This works the same way with Countries. For instance when a nation spends more than it earns, it creates a deficit. This deficit is actually debt, which often is financed through loans from International Banks or by issuing bonds. In worse case scenarios the IMF will jump in and loan to countries with high deficits.

In some cases Countries may have a high deficit but have assets that can be used to borrow on in order to develop. This is often the easiest way to pay for development, especially in resource-rich nations. Economists usually see this as a convenient way to finance development.

Nations with high deficits are comparable to individuals with high debts. They lack funds, because more of what they earn is used to pay off these debts. So they have to cut back, re-mortgage state assets or even sell off their natural resources. So comparable to individuals who have high debts- the spare television might be sold on eBay and living expenses are cutback.

Often we see charts showing a national deficit as a percentage. This percentage is calculated on the GDP (Gross National Product) of a Country, which is perceived to be based on what the nation produces. This sounds quite straightforward, but sometimes the actual GDP is based on the "market value" of what's produced in a country- which could be as diverse as the food it produces, to the gross value of civil law suit settlements.
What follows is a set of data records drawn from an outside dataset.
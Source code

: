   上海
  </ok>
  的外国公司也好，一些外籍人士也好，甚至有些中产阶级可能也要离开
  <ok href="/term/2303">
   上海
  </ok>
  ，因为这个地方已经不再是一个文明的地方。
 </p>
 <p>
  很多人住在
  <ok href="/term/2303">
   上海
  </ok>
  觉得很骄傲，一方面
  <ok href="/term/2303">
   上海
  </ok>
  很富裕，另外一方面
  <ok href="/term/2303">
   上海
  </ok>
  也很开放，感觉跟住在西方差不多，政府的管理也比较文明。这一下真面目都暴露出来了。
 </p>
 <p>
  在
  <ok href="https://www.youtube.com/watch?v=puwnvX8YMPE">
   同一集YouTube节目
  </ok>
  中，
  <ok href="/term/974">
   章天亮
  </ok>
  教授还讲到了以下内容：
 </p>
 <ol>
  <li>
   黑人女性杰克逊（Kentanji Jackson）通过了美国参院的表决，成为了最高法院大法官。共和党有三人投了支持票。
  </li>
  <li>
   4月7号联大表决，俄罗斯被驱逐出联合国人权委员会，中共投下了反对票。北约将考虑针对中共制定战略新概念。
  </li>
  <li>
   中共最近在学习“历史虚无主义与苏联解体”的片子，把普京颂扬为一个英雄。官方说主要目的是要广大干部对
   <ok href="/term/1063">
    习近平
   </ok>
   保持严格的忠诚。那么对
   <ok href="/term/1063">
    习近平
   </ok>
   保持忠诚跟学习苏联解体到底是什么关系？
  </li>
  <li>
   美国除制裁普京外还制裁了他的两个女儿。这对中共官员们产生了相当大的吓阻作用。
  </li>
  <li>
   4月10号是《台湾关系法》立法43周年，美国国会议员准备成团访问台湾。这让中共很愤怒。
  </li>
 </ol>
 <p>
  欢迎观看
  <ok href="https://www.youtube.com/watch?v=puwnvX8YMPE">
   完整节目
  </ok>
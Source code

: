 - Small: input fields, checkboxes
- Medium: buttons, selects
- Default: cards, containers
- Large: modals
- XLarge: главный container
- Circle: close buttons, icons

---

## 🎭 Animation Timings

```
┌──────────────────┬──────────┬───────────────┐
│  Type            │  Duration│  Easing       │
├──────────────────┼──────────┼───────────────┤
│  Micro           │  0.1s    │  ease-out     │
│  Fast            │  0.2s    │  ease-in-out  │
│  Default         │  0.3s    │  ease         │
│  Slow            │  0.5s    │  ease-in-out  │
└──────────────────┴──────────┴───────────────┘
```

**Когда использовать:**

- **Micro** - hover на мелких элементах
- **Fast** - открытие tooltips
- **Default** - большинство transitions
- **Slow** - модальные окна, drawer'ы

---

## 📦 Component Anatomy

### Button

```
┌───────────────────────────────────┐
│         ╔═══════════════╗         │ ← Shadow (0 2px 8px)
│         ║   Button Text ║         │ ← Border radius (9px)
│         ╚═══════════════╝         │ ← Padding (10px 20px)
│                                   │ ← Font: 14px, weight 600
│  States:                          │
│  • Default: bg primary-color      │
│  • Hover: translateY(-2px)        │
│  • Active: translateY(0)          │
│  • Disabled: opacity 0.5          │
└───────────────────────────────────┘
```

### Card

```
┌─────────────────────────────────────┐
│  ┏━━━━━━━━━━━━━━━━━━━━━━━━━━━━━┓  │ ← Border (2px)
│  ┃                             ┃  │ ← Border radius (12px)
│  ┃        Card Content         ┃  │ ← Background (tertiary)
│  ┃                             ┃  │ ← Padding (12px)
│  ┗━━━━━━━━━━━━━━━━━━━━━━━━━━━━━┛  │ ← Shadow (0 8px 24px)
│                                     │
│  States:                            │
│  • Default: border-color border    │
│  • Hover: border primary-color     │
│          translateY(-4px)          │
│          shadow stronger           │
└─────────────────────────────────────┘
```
If the perceived percentage is positive, then the Country in question is still producing more than it owes. But if the percentage is negative, it is currently producing less than it owes. In 2010 Ireland, the UK, Romania, Greece and Malta have the highest deficits in Europe. In the Americas, the USA has the highest deficit, whilst in Asia, Japan.

In most countries with a high deficit, the economy usually changes, as a Government at some point will need to face how to deal with this deficit. This is one reason 2010 can be called the "Year of the Deficit," as so many Countries face the prospect of rising debts in an ongoing recession.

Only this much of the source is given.